▶ **Problem**
Output only the lines from the start of the entries through the line holding "below the threshold". Each line must match the original exactly.

START Dataset excerpts

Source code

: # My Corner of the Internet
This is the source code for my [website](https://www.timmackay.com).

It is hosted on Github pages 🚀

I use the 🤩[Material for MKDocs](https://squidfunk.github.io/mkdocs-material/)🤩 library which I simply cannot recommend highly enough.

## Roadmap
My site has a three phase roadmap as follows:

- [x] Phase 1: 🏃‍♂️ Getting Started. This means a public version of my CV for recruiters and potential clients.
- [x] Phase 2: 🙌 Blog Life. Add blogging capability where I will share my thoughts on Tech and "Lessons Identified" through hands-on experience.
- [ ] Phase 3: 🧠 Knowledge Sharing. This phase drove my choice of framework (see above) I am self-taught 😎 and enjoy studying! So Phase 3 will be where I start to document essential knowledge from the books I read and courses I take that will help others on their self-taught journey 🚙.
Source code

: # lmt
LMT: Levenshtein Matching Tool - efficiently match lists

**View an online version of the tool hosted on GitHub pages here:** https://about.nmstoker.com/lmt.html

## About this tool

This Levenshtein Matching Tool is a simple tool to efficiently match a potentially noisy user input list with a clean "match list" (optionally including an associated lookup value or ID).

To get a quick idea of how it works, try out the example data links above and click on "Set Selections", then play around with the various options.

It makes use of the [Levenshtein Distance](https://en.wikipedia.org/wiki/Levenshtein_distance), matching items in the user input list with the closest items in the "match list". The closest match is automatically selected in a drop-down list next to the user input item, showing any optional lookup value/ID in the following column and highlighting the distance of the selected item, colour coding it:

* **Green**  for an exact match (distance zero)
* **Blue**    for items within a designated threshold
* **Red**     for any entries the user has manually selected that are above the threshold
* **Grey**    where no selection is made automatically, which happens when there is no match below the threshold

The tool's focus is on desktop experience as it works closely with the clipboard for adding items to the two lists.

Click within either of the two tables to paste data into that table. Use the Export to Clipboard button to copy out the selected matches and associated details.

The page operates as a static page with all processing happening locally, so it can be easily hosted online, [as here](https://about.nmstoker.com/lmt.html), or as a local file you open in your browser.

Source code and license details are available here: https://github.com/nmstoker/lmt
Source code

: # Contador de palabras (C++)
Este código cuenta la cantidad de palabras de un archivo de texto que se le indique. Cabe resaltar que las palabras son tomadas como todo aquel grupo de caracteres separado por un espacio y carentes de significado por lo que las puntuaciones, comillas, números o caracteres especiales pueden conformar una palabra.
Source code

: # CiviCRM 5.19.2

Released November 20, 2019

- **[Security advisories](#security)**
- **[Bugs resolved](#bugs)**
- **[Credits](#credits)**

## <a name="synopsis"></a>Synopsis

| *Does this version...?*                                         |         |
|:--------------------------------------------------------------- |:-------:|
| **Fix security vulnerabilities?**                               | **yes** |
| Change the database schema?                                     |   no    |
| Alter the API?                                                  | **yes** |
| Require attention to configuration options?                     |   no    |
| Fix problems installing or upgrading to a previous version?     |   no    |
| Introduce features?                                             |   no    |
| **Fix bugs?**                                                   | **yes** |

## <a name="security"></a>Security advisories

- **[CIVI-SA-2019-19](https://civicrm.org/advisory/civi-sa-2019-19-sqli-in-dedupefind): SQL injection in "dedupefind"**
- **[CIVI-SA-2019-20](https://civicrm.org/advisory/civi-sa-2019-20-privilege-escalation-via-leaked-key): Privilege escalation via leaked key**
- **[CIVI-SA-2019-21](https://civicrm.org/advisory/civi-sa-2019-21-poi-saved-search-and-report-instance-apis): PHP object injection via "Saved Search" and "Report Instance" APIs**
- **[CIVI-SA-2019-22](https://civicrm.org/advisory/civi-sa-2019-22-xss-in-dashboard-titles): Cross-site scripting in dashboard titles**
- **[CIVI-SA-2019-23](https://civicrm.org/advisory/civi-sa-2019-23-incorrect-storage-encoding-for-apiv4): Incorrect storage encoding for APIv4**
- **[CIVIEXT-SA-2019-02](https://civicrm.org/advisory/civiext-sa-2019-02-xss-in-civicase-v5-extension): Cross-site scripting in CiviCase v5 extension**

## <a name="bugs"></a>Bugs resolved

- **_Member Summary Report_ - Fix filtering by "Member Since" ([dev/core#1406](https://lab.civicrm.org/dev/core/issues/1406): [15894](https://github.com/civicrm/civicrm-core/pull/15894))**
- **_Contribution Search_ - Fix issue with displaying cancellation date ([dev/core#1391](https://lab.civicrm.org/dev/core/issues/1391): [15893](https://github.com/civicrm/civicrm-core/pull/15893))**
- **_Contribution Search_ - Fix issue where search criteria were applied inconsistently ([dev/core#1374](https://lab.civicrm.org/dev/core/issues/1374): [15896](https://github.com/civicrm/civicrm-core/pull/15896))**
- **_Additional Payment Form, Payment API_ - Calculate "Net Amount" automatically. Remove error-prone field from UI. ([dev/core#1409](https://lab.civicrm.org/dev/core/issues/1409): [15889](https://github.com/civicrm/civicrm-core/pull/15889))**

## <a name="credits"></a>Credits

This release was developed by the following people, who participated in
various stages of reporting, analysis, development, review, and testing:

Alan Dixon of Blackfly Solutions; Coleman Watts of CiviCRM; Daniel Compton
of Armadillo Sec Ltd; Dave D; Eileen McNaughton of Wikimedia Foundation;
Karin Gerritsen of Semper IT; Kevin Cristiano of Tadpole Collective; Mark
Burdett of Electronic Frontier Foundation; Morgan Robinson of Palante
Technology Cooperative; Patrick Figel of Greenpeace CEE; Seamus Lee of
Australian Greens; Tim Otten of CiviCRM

END Dataset excerpts

▶ **Task output**
Source code

: # My Corner of the Internet
This is the source code for my [website](https://www.timmackay.com).

It is hosted on Github pages 🚀

I use the 🤩[Material for MKDocs](https://squidfunk.github.io/mkdocs-material/)🤩 library which I simply cannot recommend highly enough.

## Roadmap
My site has a three phase roadmap as follows:

- [x] Phase 1: 🏃‍♂️ Getting Started. This means a public version of my CV for recruiters and potential clients.
- [x] Phase 2: 🙌 Blog Life. Add blogging capability where I will share my thoughts on Tech and "Lessons Identified" through hands-on experience.
- [ ] Phase 3: 🧠 Knowledge Sharing. This phase drove my choice of framework (see above) I am self-taught 😎 and enjoy studying! So Phase 3 will be where I start to document essential knowledge from the books I read and courses I take that will help others on their self-taught journey 🚙.
Source code

: # lmt
LMT: Levenshtein Matching Tool - efficiently match lists

**View an online version of the tool hosted on GitHub pages here:** https://about.nmstoker.com/lmt.html

## About this tool

This Levenshtein Matching Tool is a simple tool to efficiently match a potentially noisy user input list with a clean "match list" (optionally including an associated lookup value or ID).

To get a quick idea of how it works, try out the example data links above and click on "Set Selections", then play around with the various options.

It makes use of the [Levenshtein Distance](https://en.wikipedia.org/wiki/Levenshtein_distance), matching items in the user input list with the closest items in the "match list". The closest match is automatically selected in a drop-down list next to the user input item, showing any optional lookup value/ID in the following column and highlighting the distance of the selected item, colour coding it:

* **Green**  for an exact match (distance zero)
* **Blue**    for items within a designated threshold
* **Red**     for any entries the user has manually selected that are above the threshold
* **Grey**    where no selection is made automatically, which happens when there is no match below the threshold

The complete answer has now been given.